Thanks to the Eddie Kranepool Society for a glowing appraisal of Faith and Fear in Flushing: An Intense Personal History of the New York Mets, available via Amazon, Barnes & Noble and other online booksellers — and at many fine bookstores near you, including Barnes & Noble and B. Dalton locations from Connecticut to Washington, D.C. All are welcome to join the FAFIF: AIPOTNYM discussion on Facebook here.

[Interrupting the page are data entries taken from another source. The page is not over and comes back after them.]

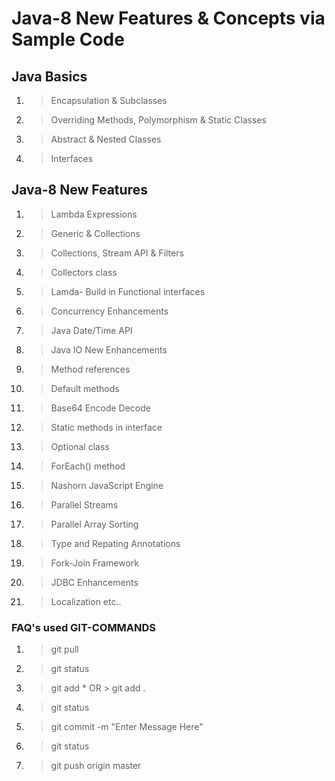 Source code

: # Java-8 New Features & Concepts via Sample Code

## Java Basics
1. > Encapsulation & Subclasses
2. > Overriding Methods, Polymorphism & Static Classes
3. > Abstract & Nested Classes
4. > Interfaces

## Java-8 New Features
1. > Lambda Expressions
2. > Generic & Collections
3. > Collections, Stream API & Filters
4. > Collectors class
5. > Lamda- Build in Functional interfaces
6. > Concurrency Enhancements
7. > Java Date/Time API
8. > Java IO New Enhancements
9. > Method references
10. > Default methods
11. > Base64 Encode Decode
12. > Static methods in interface
13. > Optional class
14. > ForEach() method
15. > Nashorn JavaScript Engine
16. > Parallel Streams
17. > Parallel Array Sorting
18. > Type and Repating Annotations
19. > Fork-Join Framework
20. > JDBC Enhancements
21. > Localization
etc..


### FAQ's used GIT-COMMANDS
1. > git pull
2. > git status
3. > git add \* OR > git add .
4. > git status
5. > git commit -m "Enter Message Here"
6. > git status
7. > git push origin master
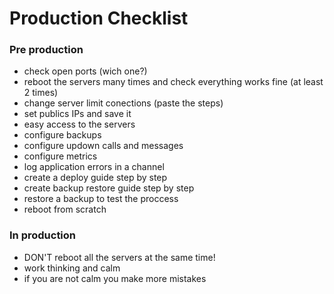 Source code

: # Production Checklist

### Pre production
- check open ports (wich one?)
- reboot the servers many times and check everything works fine (at least 2 times)
- change server limit conections (paste the steps) 
- set publics IPs and save it
- easy access to the servers
- configure backups
- configure updown calls and messages
- configure metrics
- log application errors in a channel
- create a deploy guide step by step
- create backup restore guide step by step
- restore a backup to test the proccess
- reboot from scratch

### In production
- DON'T reboot all the servers at the same time!
- work thinking and calm 
- if you are not calm you make more mistakes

12 comments to Liván On A Met Plane

  • Anonymous

    Deja Vu. I could swear I've read this post before today.
    What does that mean? Crap.

  • Anonymous

    Every spring (if not every post, I hope) is kind of the same over and over again, except for the WBC which just makes it less so.
    Want proof? Jason provided it in 2005, 2006 and 2007.

  • Anonymous

    Certainly not every post. I suppose it is just normal spring BS. And you're right, this spring is taking forever. I'm kind of annoyed that come Tuesday, after the WBC final, we still have 2 friggin weeks left.
    Can't the season start Tuesday? How am I supposed to go from the awesomeness this WBC has been and “I'll sacrifice 3 hours of sleep just to watch Yu Darvish pitch” to “it's the 8th inning now, am I a bad Met fan if I don't want to watch the Tides Zephyrs Bisons play? Am I allowed to shut this off?”

  • Anonymous

    Actually because there are WBC games to watch I've found the month less boring than before (I'm not big into March Madness). The approximate three weeks required for the pre-season tournament makes it seem as two less weeks of spring training instead of an extra one.
    Last night the U.S. and Venezuela played in the rain and David Wright fouled a ball off his toe. I'm enjoying the WBC but never should players be susceptable to injury on wet turfs for completely meaningless exhibition games to determine nothing more than bracket positions.

  • Anonymous

    I totally agree. Also, why did Venezuela put Rodriguez in to pitch the ninth when they were winning that meaningless game 10-6? They've already been using him for two innings at a time, which I'm sure the Mets aren't happy about.
    I still think the WBC is a good thing. It's important to a lot of players, and it's important to a lot of fans–albeit mostly fans in other countries. But that game annoyed me. The weather was nasty, the field was wet, there's already a lot of players injured on the U.S. roster, and the only thing on the line was seeding in a tournament where the final round is played at a predetermined, neutral site? It just didn't make sense to play that game.

  • Anonymous

    Isn't everybody more surprised that he hasn't already been a Met? Doesn't he seem just that familiar?
    I think you're mistaking Livan for his brother, Orlando. You know, the guy who we all used to fill this very spot one year ago only to be grossly disappointed.
    That might feel like pre-emptive déjà vu, too.

  • Anonymous

    His Inevitable Metness transcends El Duque. He's been rumored to be On His Way for so long that somehow it seems like he's been here the whole time.

  • Anonymous

    Like that crappy Tigers OF/1B we seemed constantly on the verge of acquiring from about 2001-2006. Bobby something?

  • Anonymous

    Livan is an inning-eater, which means besides keeping us in those 5th games, he'll help keep the bullpen fresh for the other 4 games. If he pitches as well when the season starts as he is now, he'll be an important component.

  • Anonymous

    Actually, What's amusing is that Livan probably won't be on the Opening Day roster due to keeping an extra batter until the 5th spot pops up or whatever, yet he'll still probably come up to New York and pitch against the Red Sox. He'll just have to turn around and go back to Port St. Lucie to wait while the others go off to Cincinnati.

  • Anonymous

    I know I'm late, but shouldn't that be AIPHOTNYM?